Com o desenvolvimento e a utilização de tecnologias de informação e comunicação no ambiente de trabalho é cada vez mais frequente o trabalho ser realizado em domicílio (ou home office), dada algumas vantagens como otimização do tempo do empregado que não precisa se deslocar para o trabalho, melhor qualidade de vida, redução de custos fixos para as empresas etc.

No entanto, não havia uma regulamentação específica para esta forma de contratação. Foi a reforma trabalhista aprovada pela Lei nº 13.467/2017 que acrescentou os artigos 75-B a 75-E à Consolidação das Leis do Trabalho (CLT) regulamentando o teletrabalho, nomenclatura utilizada pela legislação para referir-se ao trabalho em domicílio (ou home office), definindo esta modalidade de trabalho como segue:

 “a prestação de serviços preponderantemente fora das dependências do empregador, com a utilização de tecnologias de informação e comunicação que, por sua natureza, não se constituam como trabalho externo” (artigo 75-B).

Estas tecnologias (internet, e-mail, videoconferência, facebook, skype, whatsapp etc.) permitiram ao empregado executar suas atividades profissionais em sua própria casa, numa biblioteca ou cafeteria, com a mesma qualidade e eficiência dos trabalhos executados dentro do estabelecimento da empresa. Portanto, não se distingue o trabalho realizado no estabelecimento do empregador, no domicílio do empregado e a distância, desde que estejam caracterizados os pressupostos da relação de emprego (artigo 6º).

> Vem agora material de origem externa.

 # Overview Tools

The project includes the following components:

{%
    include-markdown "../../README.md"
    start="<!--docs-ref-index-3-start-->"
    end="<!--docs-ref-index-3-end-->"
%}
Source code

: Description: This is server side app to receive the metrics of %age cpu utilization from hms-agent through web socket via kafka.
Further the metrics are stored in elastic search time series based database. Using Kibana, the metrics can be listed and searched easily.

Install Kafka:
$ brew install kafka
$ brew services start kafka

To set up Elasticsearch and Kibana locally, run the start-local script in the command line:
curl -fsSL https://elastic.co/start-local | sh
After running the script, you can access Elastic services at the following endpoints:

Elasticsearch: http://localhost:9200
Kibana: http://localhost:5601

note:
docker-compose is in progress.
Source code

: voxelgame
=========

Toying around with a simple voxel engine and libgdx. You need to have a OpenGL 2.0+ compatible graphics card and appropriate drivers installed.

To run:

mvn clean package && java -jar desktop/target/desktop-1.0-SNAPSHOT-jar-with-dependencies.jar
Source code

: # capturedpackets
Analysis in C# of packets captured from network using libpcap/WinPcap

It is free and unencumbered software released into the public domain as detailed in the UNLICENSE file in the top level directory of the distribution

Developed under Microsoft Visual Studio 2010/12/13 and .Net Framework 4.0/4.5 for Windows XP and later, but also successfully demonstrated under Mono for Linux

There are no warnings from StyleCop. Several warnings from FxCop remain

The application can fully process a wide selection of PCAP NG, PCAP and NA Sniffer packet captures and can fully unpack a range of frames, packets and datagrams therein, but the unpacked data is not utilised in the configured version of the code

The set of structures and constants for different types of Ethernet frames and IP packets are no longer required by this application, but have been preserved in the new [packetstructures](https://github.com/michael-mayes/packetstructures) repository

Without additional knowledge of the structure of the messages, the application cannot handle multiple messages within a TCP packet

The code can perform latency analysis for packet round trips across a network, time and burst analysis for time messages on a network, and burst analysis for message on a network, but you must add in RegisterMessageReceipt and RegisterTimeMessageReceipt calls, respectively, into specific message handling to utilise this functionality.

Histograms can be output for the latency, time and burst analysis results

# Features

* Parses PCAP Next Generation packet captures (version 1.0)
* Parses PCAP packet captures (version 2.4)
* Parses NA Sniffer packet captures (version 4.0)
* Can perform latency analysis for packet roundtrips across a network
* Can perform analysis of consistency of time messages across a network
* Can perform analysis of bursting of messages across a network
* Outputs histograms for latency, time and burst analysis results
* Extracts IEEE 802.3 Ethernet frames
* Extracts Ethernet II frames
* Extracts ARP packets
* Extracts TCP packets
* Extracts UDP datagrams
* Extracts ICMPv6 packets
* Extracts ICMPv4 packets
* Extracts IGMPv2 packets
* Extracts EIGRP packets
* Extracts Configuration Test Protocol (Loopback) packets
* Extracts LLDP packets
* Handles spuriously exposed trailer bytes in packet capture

O vendedor externo, o motorista, dentre outros, que, por não possuir um local fixo para exercer suas atividades são considerados como trabalho externo, ainda que utilizem equipamentos com tecnologia para se comunicar com o empregador. Já o teletrabalho, embora possa ser realizado dentro da empresa, por opção do empregado e do empregador, é realizado no domicilio do empregado.

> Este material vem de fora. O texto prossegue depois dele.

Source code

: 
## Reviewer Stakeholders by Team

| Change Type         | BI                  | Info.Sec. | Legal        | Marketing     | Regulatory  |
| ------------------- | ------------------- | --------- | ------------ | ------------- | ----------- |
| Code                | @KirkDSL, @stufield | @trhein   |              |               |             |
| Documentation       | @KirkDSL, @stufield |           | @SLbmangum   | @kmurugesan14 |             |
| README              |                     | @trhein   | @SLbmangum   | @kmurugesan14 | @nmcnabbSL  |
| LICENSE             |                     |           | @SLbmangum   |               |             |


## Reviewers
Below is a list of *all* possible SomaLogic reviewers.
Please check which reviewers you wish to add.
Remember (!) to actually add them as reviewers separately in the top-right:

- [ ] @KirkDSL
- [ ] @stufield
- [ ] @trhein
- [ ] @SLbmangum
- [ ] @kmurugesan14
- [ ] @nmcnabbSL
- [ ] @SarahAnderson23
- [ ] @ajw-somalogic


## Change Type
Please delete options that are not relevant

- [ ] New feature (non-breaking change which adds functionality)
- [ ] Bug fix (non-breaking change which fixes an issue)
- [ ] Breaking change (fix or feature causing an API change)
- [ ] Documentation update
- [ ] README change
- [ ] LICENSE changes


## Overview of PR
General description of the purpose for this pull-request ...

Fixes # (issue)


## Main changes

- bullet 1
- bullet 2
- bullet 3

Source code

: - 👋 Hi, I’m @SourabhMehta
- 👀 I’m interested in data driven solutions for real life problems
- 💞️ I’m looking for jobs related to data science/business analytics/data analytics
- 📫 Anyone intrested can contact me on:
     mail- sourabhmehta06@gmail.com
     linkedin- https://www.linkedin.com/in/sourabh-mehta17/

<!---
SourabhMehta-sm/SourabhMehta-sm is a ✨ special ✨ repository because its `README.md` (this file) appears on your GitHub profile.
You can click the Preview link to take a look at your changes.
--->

O empregado mesmo trabalhando em domicílio pode ser acompanhado pelo empregador por meio de metas de desempenho, qualidade, produtividade, reuniões presenciais e relatórios sofrendo inclusive vigilância nos períodos de conexão, controle de login, localização física etc. O comparecimento eventual para a realização de atividades específicas que exijam a presença do empregado no estabelecimento da empresa não descaracteriza o regime de teletrabalho (§ único, do artigo 75-B).

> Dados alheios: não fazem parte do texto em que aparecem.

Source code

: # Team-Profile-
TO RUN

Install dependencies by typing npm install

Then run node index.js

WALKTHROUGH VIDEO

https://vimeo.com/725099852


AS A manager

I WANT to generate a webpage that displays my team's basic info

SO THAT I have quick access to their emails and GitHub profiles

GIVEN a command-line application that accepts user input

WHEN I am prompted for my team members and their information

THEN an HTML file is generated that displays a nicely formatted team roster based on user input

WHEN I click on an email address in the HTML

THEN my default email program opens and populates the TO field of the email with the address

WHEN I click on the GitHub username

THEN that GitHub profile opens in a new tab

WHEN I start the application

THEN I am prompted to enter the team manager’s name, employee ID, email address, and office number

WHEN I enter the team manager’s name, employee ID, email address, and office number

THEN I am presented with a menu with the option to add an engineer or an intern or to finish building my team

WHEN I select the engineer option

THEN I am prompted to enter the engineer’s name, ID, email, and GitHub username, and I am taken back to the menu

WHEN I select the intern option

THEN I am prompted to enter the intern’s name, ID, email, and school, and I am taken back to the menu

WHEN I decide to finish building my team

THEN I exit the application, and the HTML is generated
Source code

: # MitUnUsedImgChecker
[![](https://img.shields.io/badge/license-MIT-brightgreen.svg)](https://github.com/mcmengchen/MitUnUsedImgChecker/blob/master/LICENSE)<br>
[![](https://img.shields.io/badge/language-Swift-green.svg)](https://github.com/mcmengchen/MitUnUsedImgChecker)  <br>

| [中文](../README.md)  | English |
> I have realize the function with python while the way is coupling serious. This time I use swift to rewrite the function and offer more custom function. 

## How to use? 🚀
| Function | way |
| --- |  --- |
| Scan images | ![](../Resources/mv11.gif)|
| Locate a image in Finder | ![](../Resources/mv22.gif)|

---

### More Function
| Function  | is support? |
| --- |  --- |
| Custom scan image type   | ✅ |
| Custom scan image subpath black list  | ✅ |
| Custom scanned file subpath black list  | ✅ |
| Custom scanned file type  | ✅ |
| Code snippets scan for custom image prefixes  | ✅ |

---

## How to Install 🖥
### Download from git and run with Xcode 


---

Como qualquer outro regime de trabalho, a modalidade de teletrabalho requer anotação na Carteira de Trabalho e constar expressamente no contrato individual de trabalho, as atividades que serão realizadas pelo empregado (artigo 75-C). Também poderá ser realizada alteração entre regime presencial e de teletrabalho, desde que haja mútuo acordo entre as partes, registrado em aditivo contratual (§ 1º, do artigo 75-C), e alteração do regime de teletrabalho para o presencial por determinação do empregador, garantindo prazo de transição mínimo de 15 dias, com correspondente registro em aditivo contratual (§ 2º, artigo 75-C).

É no contrato de trabalho que irá determinar a responsabilidade pela aquisição, manutenção ou fornecimento dos equipamentos tecnológicos e da infraestrutura necessária e adequada à prestação do trabalho remoto, bem como ao reembolso de despesas arcadas pelo empregado (artigo 75-D). As utilidades ora mencionadas não integram a remuneração do empregado (§ único, do artigo 75-D).

Quanto a Medicina e Segurança do Trabalho, a nova regulamentação limita o empregador a instruir os empregados, de maneira expressa e ostensiva, quanto às precauções a tomar a fim de evitar doenças e acidentes de trabalho (artigo 75-E), mediante assinatura pelo empregado de termo de responsabilidade comprometendo-se a seguir as instruções fornecidas pelo empregador (§ único, artigo 75-D).

Quanto aos demais direitos, como férias, décimo terceiro salário, aviso prévio, descanso semanal remunerado, licença maternidade dentre outros, o empregado que trabalha em domicílio terá os mesmos direitos dos demais empregados. No entanto, dada a liberdade que o empregado terá em seu domicílio deverá estar ciente de que continua subordinado e que tem responsabilidades como se estivesse no estabelecimento do empregador, podendo ser advertido, suspenso e até demitido por justa causa, conforme a gravidade da falta que cometer.